__Excerpted records__
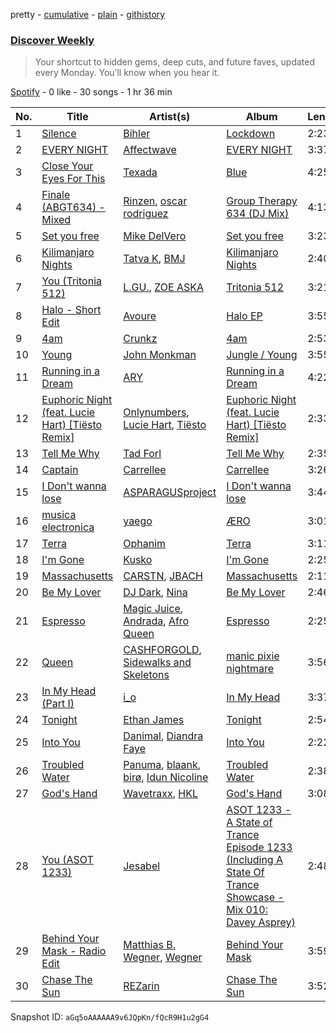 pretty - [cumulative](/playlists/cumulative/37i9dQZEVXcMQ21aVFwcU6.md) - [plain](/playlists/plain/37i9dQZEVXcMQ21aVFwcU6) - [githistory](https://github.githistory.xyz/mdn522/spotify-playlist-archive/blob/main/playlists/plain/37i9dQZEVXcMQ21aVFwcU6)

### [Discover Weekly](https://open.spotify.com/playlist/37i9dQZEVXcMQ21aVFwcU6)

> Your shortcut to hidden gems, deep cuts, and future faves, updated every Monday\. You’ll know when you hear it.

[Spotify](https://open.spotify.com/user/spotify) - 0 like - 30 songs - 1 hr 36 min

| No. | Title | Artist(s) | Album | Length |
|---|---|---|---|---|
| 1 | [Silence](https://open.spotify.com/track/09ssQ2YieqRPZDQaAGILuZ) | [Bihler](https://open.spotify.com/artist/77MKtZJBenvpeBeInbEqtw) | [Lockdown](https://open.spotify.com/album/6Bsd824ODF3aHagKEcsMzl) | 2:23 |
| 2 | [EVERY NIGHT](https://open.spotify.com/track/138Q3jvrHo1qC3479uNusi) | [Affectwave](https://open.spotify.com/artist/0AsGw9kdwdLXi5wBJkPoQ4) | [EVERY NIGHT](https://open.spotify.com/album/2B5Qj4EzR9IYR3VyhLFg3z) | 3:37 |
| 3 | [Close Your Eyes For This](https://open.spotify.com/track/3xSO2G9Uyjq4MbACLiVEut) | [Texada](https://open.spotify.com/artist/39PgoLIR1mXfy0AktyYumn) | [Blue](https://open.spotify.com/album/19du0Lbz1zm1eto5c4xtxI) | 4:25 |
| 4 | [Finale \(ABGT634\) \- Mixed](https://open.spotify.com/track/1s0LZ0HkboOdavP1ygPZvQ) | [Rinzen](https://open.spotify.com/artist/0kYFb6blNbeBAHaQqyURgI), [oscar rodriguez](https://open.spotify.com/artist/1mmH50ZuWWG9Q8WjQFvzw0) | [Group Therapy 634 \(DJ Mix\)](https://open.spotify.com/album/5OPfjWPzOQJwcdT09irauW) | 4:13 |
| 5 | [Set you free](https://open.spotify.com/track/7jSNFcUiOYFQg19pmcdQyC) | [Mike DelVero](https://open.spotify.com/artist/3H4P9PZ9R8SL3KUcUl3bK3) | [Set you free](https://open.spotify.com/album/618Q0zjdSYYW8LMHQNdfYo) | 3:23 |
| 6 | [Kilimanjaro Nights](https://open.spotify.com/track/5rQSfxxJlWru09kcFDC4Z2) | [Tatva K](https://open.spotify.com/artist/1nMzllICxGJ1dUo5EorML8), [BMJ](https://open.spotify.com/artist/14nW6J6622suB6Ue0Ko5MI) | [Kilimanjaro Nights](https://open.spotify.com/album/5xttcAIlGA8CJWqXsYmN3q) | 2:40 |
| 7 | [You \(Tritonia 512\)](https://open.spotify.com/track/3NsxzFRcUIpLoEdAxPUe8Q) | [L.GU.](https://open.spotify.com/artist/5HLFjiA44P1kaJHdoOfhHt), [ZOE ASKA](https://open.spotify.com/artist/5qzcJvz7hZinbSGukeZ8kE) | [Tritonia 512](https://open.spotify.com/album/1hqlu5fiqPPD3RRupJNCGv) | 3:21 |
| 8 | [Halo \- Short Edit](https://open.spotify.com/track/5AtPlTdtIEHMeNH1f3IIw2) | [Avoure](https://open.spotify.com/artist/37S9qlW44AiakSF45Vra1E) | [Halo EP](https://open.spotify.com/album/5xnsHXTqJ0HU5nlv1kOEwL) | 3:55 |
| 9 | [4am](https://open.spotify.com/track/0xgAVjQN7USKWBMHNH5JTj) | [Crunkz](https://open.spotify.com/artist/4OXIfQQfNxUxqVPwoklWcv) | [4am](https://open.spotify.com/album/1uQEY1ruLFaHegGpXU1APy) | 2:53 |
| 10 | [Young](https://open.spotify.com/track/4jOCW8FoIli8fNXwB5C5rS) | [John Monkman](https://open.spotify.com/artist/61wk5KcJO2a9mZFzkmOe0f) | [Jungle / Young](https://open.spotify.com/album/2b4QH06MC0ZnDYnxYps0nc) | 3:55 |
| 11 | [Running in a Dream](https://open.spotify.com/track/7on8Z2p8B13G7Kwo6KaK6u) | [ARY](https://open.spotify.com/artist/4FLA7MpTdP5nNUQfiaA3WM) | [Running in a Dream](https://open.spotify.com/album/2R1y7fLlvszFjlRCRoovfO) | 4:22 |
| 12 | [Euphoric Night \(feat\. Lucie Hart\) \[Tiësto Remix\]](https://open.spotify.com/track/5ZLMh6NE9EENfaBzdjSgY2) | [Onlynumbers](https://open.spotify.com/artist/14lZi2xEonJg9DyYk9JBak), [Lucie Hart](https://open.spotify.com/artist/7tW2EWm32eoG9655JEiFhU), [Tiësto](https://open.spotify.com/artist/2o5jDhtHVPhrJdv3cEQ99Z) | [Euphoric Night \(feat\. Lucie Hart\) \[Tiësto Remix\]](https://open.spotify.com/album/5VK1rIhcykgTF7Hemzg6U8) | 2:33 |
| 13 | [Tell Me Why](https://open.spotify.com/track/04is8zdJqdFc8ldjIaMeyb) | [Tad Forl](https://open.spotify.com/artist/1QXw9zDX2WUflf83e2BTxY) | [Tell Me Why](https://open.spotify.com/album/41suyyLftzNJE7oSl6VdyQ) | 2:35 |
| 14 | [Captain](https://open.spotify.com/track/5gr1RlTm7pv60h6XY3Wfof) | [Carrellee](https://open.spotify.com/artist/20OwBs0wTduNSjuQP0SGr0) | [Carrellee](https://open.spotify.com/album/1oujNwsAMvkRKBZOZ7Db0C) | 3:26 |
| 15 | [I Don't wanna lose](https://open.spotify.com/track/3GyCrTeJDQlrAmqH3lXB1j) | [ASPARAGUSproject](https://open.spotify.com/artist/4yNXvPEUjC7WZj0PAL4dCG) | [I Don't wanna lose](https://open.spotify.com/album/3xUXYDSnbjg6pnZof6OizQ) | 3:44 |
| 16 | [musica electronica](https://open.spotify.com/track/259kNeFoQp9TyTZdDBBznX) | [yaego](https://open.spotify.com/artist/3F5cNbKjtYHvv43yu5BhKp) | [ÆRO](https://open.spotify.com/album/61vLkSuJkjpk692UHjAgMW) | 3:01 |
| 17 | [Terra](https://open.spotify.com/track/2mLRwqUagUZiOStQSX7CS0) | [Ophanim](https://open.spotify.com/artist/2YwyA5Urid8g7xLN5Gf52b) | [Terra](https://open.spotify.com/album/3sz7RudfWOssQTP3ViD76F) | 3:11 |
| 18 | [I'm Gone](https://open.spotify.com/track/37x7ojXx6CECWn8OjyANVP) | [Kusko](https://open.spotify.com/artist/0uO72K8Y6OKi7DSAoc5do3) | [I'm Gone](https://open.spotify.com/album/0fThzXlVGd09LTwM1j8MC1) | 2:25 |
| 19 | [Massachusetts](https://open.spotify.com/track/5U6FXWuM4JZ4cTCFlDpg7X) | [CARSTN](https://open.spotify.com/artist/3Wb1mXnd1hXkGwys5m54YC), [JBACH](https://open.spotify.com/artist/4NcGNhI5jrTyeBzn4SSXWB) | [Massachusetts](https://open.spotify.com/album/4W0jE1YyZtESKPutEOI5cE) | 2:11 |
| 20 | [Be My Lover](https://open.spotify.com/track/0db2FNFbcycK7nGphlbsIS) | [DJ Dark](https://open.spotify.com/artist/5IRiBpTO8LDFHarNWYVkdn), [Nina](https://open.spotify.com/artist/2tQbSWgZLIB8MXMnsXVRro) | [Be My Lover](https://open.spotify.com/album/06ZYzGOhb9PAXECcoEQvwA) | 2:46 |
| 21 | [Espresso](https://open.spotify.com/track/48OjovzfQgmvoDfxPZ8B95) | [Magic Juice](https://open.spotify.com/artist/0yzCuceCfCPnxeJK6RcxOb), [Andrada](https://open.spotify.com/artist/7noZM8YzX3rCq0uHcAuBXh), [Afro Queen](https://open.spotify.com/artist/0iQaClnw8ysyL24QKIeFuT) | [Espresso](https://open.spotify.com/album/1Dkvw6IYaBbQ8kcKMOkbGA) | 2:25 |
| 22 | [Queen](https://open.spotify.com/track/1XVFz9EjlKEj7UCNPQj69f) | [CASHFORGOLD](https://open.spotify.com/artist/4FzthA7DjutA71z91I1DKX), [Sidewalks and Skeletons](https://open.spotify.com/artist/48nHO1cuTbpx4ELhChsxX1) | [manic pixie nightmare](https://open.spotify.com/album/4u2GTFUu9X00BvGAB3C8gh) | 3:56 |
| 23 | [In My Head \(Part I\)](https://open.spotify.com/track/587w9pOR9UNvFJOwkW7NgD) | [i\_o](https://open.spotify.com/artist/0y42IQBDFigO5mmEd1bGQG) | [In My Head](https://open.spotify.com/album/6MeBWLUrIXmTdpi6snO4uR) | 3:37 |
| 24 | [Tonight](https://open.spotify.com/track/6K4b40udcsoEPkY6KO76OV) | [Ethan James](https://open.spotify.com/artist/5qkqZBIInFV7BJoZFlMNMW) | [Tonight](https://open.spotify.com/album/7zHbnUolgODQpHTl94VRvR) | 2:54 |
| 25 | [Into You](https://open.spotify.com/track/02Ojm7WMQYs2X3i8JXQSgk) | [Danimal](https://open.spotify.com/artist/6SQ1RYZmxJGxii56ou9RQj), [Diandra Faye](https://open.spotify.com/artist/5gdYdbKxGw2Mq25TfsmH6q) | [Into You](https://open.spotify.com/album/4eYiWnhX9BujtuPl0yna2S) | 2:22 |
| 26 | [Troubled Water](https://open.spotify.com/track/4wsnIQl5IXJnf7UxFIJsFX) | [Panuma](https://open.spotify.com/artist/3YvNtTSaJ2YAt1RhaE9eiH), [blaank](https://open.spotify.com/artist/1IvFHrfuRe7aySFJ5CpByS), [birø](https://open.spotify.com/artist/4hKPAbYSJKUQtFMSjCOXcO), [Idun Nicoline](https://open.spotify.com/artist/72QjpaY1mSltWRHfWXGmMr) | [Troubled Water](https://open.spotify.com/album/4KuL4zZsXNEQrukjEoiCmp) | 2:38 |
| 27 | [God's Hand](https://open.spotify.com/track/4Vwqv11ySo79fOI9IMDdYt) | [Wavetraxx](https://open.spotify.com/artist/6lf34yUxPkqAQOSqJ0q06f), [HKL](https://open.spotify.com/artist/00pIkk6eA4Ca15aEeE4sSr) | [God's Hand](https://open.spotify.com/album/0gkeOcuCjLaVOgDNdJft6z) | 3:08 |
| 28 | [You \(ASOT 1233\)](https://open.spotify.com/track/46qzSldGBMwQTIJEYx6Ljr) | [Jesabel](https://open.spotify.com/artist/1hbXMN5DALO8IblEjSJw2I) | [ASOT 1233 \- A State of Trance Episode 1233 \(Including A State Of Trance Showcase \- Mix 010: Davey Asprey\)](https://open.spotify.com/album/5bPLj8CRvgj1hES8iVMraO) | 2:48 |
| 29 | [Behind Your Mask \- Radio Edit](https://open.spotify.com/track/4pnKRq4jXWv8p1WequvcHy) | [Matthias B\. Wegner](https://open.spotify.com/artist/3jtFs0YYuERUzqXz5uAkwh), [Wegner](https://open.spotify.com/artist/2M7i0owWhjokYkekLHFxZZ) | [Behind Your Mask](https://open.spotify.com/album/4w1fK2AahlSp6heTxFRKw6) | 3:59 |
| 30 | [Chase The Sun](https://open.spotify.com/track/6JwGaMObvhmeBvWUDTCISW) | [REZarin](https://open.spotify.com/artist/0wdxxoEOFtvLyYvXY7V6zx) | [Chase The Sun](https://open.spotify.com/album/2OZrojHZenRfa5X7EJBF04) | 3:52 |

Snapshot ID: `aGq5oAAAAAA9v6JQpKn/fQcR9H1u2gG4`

__Try it__
Could you say how many lines in the listing contain the string "Your"? Only the number, please.

__Problem solution__
3